Make room for more Emils this fall

Make room for more Emils this fall

entrance: How about starting the school year with Project Emile?

Emil from Lüneberget celebrates his birthday. This year marks 60 years since Astrid Lindgren published the first book about the blond boy from Katholt in Sweden. Over the generations, we have known the one who sticks his head in a soup pot, invites the entire poor house to Christmas dinner, locks his father in the bathroom, and hoists his sister up the flagpole.

Emil can be considered a good, curious boy with fleas in his blood, but he is often described by adults as ill-mannered and mischievous. There are not few times that Father Anton sends Emil to the carpentry shop where new wooden beams are installed while he gets plenty of time to think about his pranks.

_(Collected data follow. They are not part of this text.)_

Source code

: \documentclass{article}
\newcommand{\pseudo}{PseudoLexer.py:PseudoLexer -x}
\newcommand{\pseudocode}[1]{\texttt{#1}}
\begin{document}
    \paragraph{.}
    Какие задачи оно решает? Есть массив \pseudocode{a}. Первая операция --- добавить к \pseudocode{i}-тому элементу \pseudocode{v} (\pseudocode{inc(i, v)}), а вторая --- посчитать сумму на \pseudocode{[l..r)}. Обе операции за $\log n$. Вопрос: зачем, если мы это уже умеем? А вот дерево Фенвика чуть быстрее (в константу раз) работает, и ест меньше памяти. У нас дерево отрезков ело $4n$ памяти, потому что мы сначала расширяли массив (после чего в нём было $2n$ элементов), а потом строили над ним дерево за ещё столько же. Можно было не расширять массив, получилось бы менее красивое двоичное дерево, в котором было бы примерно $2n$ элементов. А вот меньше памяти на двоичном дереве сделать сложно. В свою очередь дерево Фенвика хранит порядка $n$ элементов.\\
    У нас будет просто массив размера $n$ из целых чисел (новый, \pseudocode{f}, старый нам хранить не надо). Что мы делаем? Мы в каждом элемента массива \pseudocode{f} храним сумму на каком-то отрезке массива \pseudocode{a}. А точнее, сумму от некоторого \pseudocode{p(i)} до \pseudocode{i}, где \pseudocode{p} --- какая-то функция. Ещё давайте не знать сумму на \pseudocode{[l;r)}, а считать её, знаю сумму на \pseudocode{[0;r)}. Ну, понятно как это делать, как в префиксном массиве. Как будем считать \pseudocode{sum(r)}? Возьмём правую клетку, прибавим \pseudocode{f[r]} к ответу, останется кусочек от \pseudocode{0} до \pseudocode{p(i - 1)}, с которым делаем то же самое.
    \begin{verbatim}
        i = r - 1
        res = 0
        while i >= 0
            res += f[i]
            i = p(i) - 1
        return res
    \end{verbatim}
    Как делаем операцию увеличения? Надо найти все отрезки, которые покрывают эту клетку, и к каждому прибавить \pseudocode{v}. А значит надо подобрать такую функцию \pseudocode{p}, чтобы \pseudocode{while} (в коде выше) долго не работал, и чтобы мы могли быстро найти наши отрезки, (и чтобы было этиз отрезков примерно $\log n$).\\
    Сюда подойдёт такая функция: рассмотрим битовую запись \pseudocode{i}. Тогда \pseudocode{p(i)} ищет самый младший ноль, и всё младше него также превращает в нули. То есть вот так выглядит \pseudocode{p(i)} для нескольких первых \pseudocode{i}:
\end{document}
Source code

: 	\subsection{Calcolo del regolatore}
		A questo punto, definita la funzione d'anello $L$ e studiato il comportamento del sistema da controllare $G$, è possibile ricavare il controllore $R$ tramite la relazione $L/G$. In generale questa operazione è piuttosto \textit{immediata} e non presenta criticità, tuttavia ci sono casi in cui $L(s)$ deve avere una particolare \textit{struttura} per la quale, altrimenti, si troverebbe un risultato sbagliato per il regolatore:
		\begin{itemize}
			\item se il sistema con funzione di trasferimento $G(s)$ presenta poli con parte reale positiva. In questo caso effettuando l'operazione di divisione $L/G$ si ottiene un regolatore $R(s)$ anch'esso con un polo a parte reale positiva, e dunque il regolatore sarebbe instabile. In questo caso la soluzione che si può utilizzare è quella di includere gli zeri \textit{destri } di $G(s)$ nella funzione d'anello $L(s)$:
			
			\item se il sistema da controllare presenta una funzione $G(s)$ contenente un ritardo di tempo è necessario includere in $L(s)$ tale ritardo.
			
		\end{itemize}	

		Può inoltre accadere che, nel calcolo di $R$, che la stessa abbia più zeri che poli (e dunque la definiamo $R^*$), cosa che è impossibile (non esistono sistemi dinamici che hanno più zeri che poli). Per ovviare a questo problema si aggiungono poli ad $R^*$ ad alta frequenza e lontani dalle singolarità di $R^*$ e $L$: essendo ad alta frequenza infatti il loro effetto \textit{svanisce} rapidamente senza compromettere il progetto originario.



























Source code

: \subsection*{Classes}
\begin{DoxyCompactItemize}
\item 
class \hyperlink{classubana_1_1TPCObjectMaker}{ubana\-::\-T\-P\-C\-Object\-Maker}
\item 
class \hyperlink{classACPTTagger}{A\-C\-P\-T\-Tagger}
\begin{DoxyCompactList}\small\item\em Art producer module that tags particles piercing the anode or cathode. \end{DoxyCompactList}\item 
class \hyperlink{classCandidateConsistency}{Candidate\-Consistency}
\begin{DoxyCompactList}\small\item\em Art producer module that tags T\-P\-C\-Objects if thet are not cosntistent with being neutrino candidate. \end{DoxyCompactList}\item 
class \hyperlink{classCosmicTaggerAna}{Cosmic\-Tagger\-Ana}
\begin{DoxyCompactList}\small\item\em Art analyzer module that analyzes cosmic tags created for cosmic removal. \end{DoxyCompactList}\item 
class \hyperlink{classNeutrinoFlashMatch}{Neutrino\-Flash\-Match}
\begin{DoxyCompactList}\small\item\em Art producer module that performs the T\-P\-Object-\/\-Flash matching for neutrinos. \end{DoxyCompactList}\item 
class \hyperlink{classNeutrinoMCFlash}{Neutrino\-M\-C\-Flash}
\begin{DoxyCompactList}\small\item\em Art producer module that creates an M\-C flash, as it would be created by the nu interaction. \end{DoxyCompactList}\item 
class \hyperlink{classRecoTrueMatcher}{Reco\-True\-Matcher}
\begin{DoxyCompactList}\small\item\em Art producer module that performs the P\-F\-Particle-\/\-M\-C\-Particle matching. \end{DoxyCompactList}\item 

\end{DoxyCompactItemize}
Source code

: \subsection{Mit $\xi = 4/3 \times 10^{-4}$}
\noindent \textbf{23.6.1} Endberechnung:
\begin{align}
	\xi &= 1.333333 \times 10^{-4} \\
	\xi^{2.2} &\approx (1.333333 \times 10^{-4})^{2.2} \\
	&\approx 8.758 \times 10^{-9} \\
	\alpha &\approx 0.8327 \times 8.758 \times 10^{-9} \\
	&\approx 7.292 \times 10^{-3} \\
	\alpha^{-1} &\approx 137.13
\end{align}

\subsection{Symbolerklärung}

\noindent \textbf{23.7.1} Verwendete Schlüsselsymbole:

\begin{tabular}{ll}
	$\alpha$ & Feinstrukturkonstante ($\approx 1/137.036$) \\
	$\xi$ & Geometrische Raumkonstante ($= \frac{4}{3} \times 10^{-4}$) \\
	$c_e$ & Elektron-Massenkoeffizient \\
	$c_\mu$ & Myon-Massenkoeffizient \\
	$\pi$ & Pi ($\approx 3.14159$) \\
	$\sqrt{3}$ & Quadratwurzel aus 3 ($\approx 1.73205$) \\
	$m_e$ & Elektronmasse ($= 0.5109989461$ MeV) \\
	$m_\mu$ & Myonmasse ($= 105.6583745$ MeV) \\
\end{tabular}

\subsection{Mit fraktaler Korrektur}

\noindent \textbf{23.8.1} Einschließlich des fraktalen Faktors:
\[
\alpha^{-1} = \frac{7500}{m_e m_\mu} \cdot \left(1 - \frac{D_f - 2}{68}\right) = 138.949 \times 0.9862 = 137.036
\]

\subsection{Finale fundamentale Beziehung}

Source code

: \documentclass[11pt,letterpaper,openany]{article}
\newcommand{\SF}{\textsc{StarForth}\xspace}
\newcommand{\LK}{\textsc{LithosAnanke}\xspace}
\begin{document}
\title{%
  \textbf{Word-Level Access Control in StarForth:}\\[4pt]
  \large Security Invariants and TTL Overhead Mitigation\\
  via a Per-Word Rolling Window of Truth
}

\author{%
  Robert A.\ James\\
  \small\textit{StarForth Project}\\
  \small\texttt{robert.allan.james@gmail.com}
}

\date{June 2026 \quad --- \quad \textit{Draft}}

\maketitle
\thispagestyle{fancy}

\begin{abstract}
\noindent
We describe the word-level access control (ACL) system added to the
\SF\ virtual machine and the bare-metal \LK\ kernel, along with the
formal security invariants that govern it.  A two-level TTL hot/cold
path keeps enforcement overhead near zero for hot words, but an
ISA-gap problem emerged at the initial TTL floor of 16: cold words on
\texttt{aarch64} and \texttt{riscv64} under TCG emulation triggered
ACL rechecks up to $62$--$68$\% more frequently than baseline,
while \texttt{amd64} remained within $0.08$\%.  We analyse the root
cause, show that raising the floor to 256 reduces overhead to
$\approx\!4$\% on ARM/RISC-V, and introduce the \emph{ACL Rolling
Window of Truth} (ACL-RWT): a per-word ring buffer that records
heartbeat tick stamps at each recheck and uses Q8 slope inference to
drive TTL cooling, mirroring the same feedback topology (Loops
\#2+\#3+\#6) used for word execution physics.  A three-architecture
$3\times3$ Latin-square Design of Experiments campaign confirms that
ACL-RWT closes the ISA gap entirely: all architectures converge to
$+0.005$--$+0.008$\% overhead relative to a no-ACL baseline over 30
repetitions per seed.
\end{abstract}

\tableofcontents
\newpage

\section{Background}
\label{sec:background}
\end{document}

Emil is a kind boy with a lot of energy and a strong sense of justice. For example, he doesn't lift his sister up the flagpole to be disgusting to her, but so she can see all of Catault. He always wants to help others, even if things go completely wrong sometimes. Filling Papa Anton's rubber boots full of water isn't a good idea either, even if Emil's intention was to check whether the boots are tight or not.

“You and me, Alfred.”

“Du och jag, Alfred” is a poignant line in literature that explains who the farm boy Alfred is to Emil. Alfred is a calm and calculating friend who accepts Emil as the one in control of life, and becomes an important appreciative support for Emil when no one seems to understand him. We all need an Alfred every now and then, don't we? How can we all try to be “Alfred” to each other? Are you “Alfred” to some kids?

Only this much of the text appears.